We will be using the parallel axis theorem to do the calculations. The parallel axis theorem states that if \(I_{COM}\) is a moment of inertia with respect to the axis passing through the center of mass, then we can calculate moment of inertia with respect to any parallel axis to the one passing through the COM by using the following formula:

\begin{eqnarray} I_{x'x'} = I_{xx} + Md^2 \end{eqnarray}

where \(I_{xx}\) denotes moment of inertia with respect to x axis passing through center of mass, \(I_{x'x'}\) is a moment of inertia with respect to some other axis parallel to the x , d is the distance between the axes two and M is mass of the cell.

Let us now draw a picture of a cell gaining one pixel:

Figure 5: Cell gaining one pixel denotes a distance from the origin of a fixed frame of reference to the center of mass of a cell before the cell gains a new pixel. \(d_{new}\) denotes the same distance but after the cell gains a new pixel

Now, using the parallel axis theorem, we can write an expression for the moment of inertia after the cell gains one pixel:

\begin{eqnarray} I_{xx}^{new} = I_{x'x'}^{new} - (V+1)d_{new}^2 \end{eqnarray}

where, as before, \(I_{xx}^{new}\) denotes the moment of inertia of a cell with a new pixel with respect to x axis passing through the center of mass, \(I_{x'x'}^{new}\) is a moment of inertia with respect to an axis parallel to the x axis that passes through the center of mass, \(d_{new}\) is the distance between the axes, and \(V+1\) is the volume of the cell after it gained one pixel.

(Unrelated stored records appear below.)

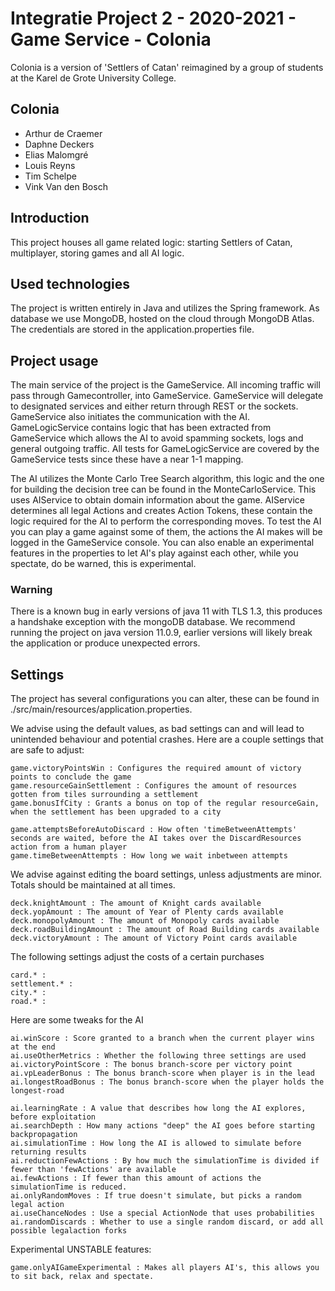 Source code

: # Integratie Project 2 - 2020-2021 - Game Service - Colonia
Colonia is a version of 'Settlers of Catan' reimagined by a group of students at the Karel de Grote University College.

## Colonia
 - Arthur de Craemer
 - Daphne Deckers
 - Elias Malomgré
 - Louis Reyns
 - Tim Schelpe
 - Vink Van den Bosch

## Introduction
This project houses all game related logic: starting Settlers of Catan, multiplayer, storing games and all AI logic.

## Used technologies
The project is written entirely in Java and utilizes the Spring framework. As database we use MongoDB, hosted on the cloud through MongoDB Atlas. The credentials are stored in the application.properties file.

## Project usage
The main service of the project is the GameService. All incoming traffic will pass through Gamecontroller, into GameService. GameService will delegate to designated services and either return through REST or the sockets. GameService also initiates the communication with the AI. GameLogicService contains logic that has been extracted from GameService which allows the AI to avoid spamming sockets, logs and general outgoing traffic. All tests for GameLogicService are covered by the GameService tests since these have a near 1-1 mapping.

The AI utilizes the Monte Carlo Tree Search algorithm, this logic and the one for building the decision tree can be found in the MonteCarloService. This uses AIService to obtain domain information about the game. AIService determines all legal Actions and creates Action Tokens, these contain the logic required for the AI to perform the corresponding moves. To test the AI you can play a game against some of them, the actions the AI makes will be logged in the GameService console. You can also enable an experimental features in the properties to let AI's play against each other, while you spectate, do be warned, this is experimental.

### Warning
There is a known bug in early versions of java 11 with TLS 1.3, this produces a handshake exception with the mongoDB database.
We recommend running the project on java version 11.0.9, earlier versions will likely break the application or produce unexpected errors.

## Settings
The project has several configurations you can alter, these can be found in ./src/main/resources/application.properties.

We advise using the default values, as bad settings can and will lead to unintended behaviour and potential crashes.
Here are a couple settings that are safe to adjust:

	game.victoryPointsWin : Configures the required amount of victory points to conclude the game
	game.resourceGainSettlement : Configures the amount of resources gotten from tiles surrounding a settlement
	game.bonusIfCity : Grants a bonus on top of the regular resourceGain, when the settlement has been upgraded to a city

	game.attemptsBeforeAutoDiscard : How often 'timeBetweenAttempts' seconds are waited, before the AI takes over the DiscardResources action from a human player
	game.timeBetweenAttempts : How long we wait inbetween attempts

We advise against editing the board settings, unless adjustments are minor. Totals should be maintained at all times.

	deck.knightAmount : The amount of Knight cards available
	deck.yopAmount : The amount of Year of Plenty cards available 
	deck.monopolyAmount : The amount of Monopoly cards available
	deck.roadBuildingAmount : The amount of Road Building cards available
	deck.victoryAmount : The amount of Victory Point cards available

The following settings adjust the costs of a certain purchases 

	card.* :
	settlement.* :
	city.* :
	road.* :

Here are some tweaks for the AI

	ai.winScore : Score granted to a branch when the current player wins at the end
	ai.useOtherMetrics : Whether the following three settings are used
	ai.victoryPointScore : The bonus branch-score per victory point
	ai.vpLeaderBonus : The bonus branch-score when player is in the lead
	ai.longestRoadBonus : The bonus branch-score when the player holds the longest-road

	ai.learningRate : A value that describes how long the AI explores, before exploitation
	ai.searchDepth : How many actions "deep" the AI goes before starting backpropagation
	ai.simulationTime : How long the AI is allowed to simulate before returning results
	ai.reductionFewActions : By how much the simulationTime is divided if fewer than 'fewActions' are available 
	ai.fewActions : If fewer than this amount of actions the simulationTime is reduced.
	ai.onlyRandomMoves : If true doesn't simulate, but picks a random legal action
	ai.useChanceNodes : Use a special ActionNode that uses probabilities
	ai.randomDiscards : Whether to use a single random discard, or add all possible legalaction forks

Experimental UNSTABLE features:

	game.onlyAIGameExperimental : Makes all players AI's, this allows you to sit back, relax and spectate.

Now, let us rewrite the above equation by adding and subtracting the \(Vd^2\) term:

\begin{eqnarray} I_{xx}^{new} = I_{x'x'}^{old} + y_{n+1}^2 + z_{n+1}^2 - Vd^2 + Vd^2 (V+1)d_{new}^2 \\ = I_{x'x'}^{old} - Vd^2 + y_{n+1}^2 + z_{n+1}^2 + Vd^2 (V+1)d_{new}^2 \\ I_{xx}^{old} - Vd^2 + y_{n+1}^2 + z_{n+1}^2 + Vd^2 (V+1)d_{new}^2 \end{eqnarray}

Therefore, we have found an expression for the moment of inertia passing through the center of mass of the cell with the additional pixel. Note that this expression involves a moment of inertia for the old cell (i.e. the original cell, not the one with extra pixel). When we add a new pixel, we know its coordinates and we can also easily calculate \(d_new\) . Thus, when we need to calculate the moment of inertia for a new cell, instead of performing summation as given in the definition of the inertia tensor, we can use a much simpler expression.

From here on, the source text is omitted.